Seu time de coração é o São Paulo Futebol Clube, correto? Para você, quais seriam os 11 maiores da história do Tricolor?
Sim, sou são-paulino. Meu time de todos os tempos do Tricolor: Rogério Ceni; Mauro Ramos, Roberto Dias e Darío Pereyra; Gerson; Muller, Raí, Pedro Rocha e Canhoteiro; Careca e Leônidas. Técnico: Telê Santana.
Muitos sonham em ser comentaristas de futebol, principalmente amantes do esporte e recém-formados. Contudo, como é a atividade de um crítico como você assistindo um jogo. Como você analisa uma partida durante seus 90 minutos?

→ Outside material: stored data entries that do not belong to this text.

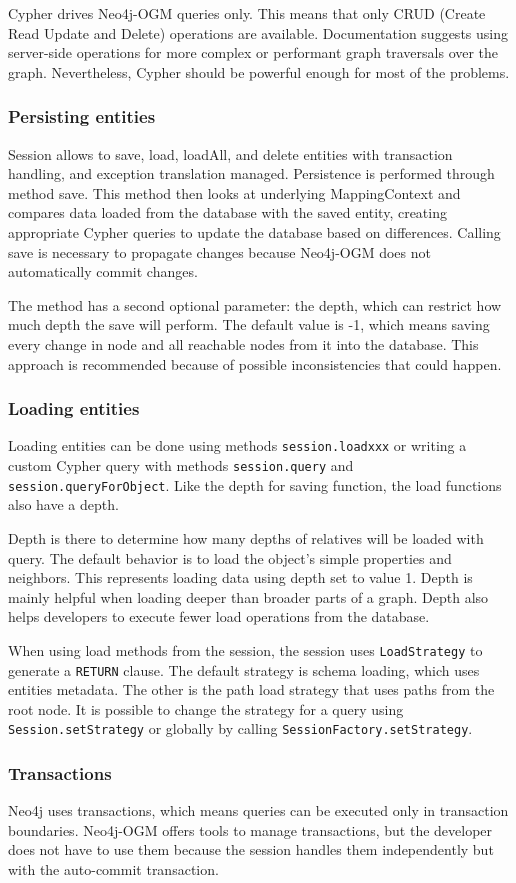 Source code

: Cypher drives Neo4j-OGM queries only. This means that only CRUD (Create Read Update and Delete) operations are available. Documentation suggests using server-side operations for more complex or performant graph traversals over the graph. Nevertheless, Cypher should be powerful enough for most of the problems.

\subsubsection {Persisting entities}

Session allows to save, load, loadAll, and delete entities with transaction handling, and exception translation managed. Persistence is performed through method save. This method then looks at underlying MappingContext and compares data loaded from the database with the saved entity, creating appropriate Cypher queries to update the database based on differences. Calling save is necessary to propagate changes because Neo4j-OGM does not automatically commit changes.

The method has a second optional parameter: the depth, which can restrict how much depth the save will perform. The default value is -1, which means saving every change in node and all reachable nodes from it into the database. This approach is recommended because of possible inconsistencies that could happen.

\subsubsection {Loading entities}

Loading entities can be done using methods \texttt{session.loadxxx} or writing a custom Cypher query with methods \texttt{session.query} and \texttt{session.queryForObject}.
Like the depth for saving function, the load functions also have a depth.

Depth is there to determine how many depths of relatives will be loaded with query. The default behavior is to load the object's simple properties and neighbors.
This represents loading data using depth set to value 1. Depth is mainly helpful when loading deeper than broader parts of a graph. Depth also helps developers to
execute fewer load operations from the database.

When using load methods from the session, the session uses \texttt{LoadStrategy} to generate a \texttt{RETURN} clause. The default strategy is schema loading,
which uses entities metadata. The other is the path load strategy that uses paths from the root node. It is possible to change the strategy for a query using \texttt{Session.setStrategy}
or globally by calling \texttt{SessionFactory.setStrategy}.

\subsubsection{Transactions}

Neo4j uses transactions, which means queries can be executed only in transaction boundaries. Neo4j-OGM offers tools to manage transactions, but the developer does not have to use them because the session handles them independently but with the auto-commit transaction.
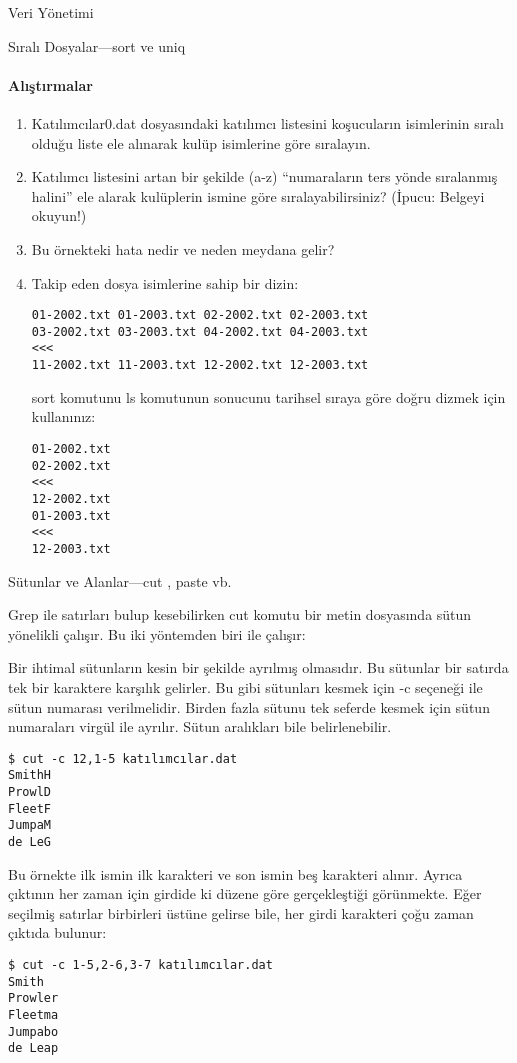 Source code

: \begin{section}{Veri Yönetimi}
\begin{subsection}{Sıralı Dosyalar—sort ve uniq}
\paragraph{{\Huge{\PencilLeftDown}}Alıştırmalar}{
\begin{enumerate}
 \item Katılımcılar0.dat dosyasındaki katılımcı listesini koşucuların isimlerinin sıralı olduğu liste ele alınarak kulüp isimlerine göre sıralayın.
 \item Katılımcı listesini artan bir şekilde (a-z) “numaraların ters yönde sıralanmış halini” ele alarak kulüplerin ismine göre sıralayabilirsiniz? (İpucu: Belgeyi okuyun!)
 \item Bu örnekteki hata nedir ve neden meydana gelir?
 \item Takip eden dosya isimlerine sahip bir dizin:
 \footnotesize
 \begin{verbatim}
01-2002.txt 01-2003.txt 02-2002.txt 02-2003.txt
03-2002.txt 03-2003.txt 04-2002.txt 04-2003.txt
<<<
11-2002.txt 11-2003.txt 12-2002.txt 12-2003.txt
 \end{verbatim}
 \normalsize
 sort komutunu ls komutunun sonucunu tarihsel sıraya göre doğru dizmek için kullanınız:
 \footnotesize
 \begin{verbatim}
01-2002.txt
02-2002.txt
<<<
12-2002.txt
01-2003.txt
<<<
12-2003.txt
 \end{verbatim}
 \normalsize
\end{enumerate}}
\end{subsection}
\begin{subsection}{Sütunlar ve Alanlar—cut , paste vb.}

Grep ile satırları bulup kesebilirken cut komutu bir metin dosyasında sütun yönelikli çalışır. Bu iki yöntemden biri ile çalışır:

Bir ihtimal sütunların kesin bir şekilde ayrılmış olmasıdır. Bu sütunlar bir satırda tek bir karaktere karşılık gelirler. Bu gibi sütunları kesmek için -c seçeneği ile sütun numarası verilmelidir. Birden fazla sütunu tek seferde kesmek için sütun numaraları virgül ile ayrılır. Sütun aralıkları bile belirlenebilir.
\footnotesize
\begin{verbatim}
$ cut -c 12,1-5 katılımcılar.dat 
SmithH 
ProwlD 
FleetF 
JumpaM 
de LeG 
\end{verbatim}
\normalsize

Bu örnekte ilk ismin ilk karakteri ve son ismin beş karakteri alınır. Ayrıca çıktının her zaman için girdide ki düzene göre gerçekleştiği görünmekte. Eğer seçilmiş satırlar birbirleri üstüne gelirse bile, her girdi karakteri çoğu zaman çıktıda bulunur:
\footnotesize
\begin{verbatim}
$ cut -c 1-5,2-6,3-7 katılımcılar.dat 
Smith 
Prowler 
Fleetma 
Jumpabo 
de Leap
\end{verbatim}
\normalsize


\end{subsection}
\end{section}
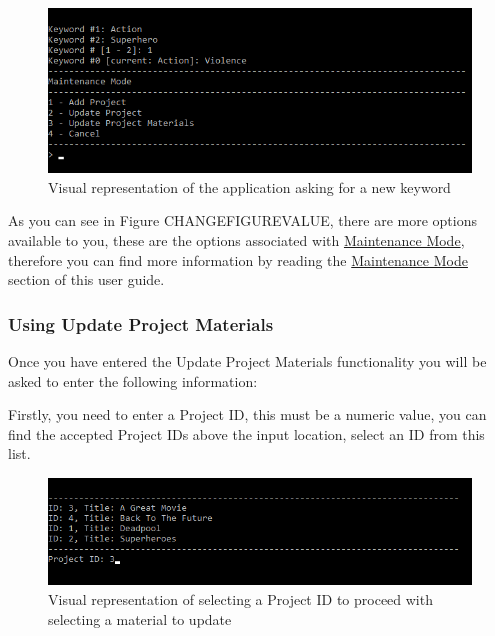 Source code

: \documentclass[
  english,
  a4paper,
,tablecaptionabove
]{scrartcl}
\begin{document}
\begin{figure}
\centering
\includegraphics{images/user-guide/maintenance-mode/update-project-keyword.png}
\caption{Visual representation of the application asking for a new
keyword}
\end{figure}

As you can see in Figure CHANGEFIGUREVALUE, there are more options
available to you, these are the options associated with
\protect\hyperlink{using-maintenance-mode}{Maintenance Mode}, therefore
you can find more information by reading the
\protect\hyperlink{using-maintenance-mode}{Maintenance Mode} section of
this user guide.

\newpage

\hypertarget{using-update-project-materials}{%
\subsubsection{Using Update Project
Materials}\label{using-update-project-materials}}

Once you have entered the Update Project Materials functionality you
will be asked to enter the following information:

Firstly, you need to enter a Project ID, this must be a numeric value,
you can find the accepted Project IDs above the input location, select
an ID from this list.

\begin{figure}
\centering
\includegraphics{images/user-guide/maintenance-mode/update-project-select-id.png}
\caption{Visual representation of selecting a Project ID to proceed with
selecting a material to update}
\end{figure}
\end{document}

O ideal é se preparar ao máximo antes de um jogo. Assim como se estuda para uma prova na escola ou para fazer uma apresentação no trabalho, quem vai para uma transmissão deve reunir o máximo de informações a respeito do jogo. Não dá para chegar em uma partida e simplesmente ficar comentando as coisas que vão acontecendo de forma aleatória. O público é cada vez mais exigente e percebe se você está preparado ou não. Uma boa leitura de jogo faz parte do pacote, é preciso entender o que está acontecendo, que às vezes não é o que se espera. Também é necessário saber reagir a que o jogo oferece e pede. Algumas vezes o jogo está chato ou então está muito agitado. Tem que saber a exata temperatura da transmissão e manter as pessoas interessadas, tem o lado do entretenimento também que não pode ser descartado. Alguém vai tirar 90 minutos da vida para ficar com você em uma transmissão. Que seja um tempo em que todos possam desfrutar ao máximo.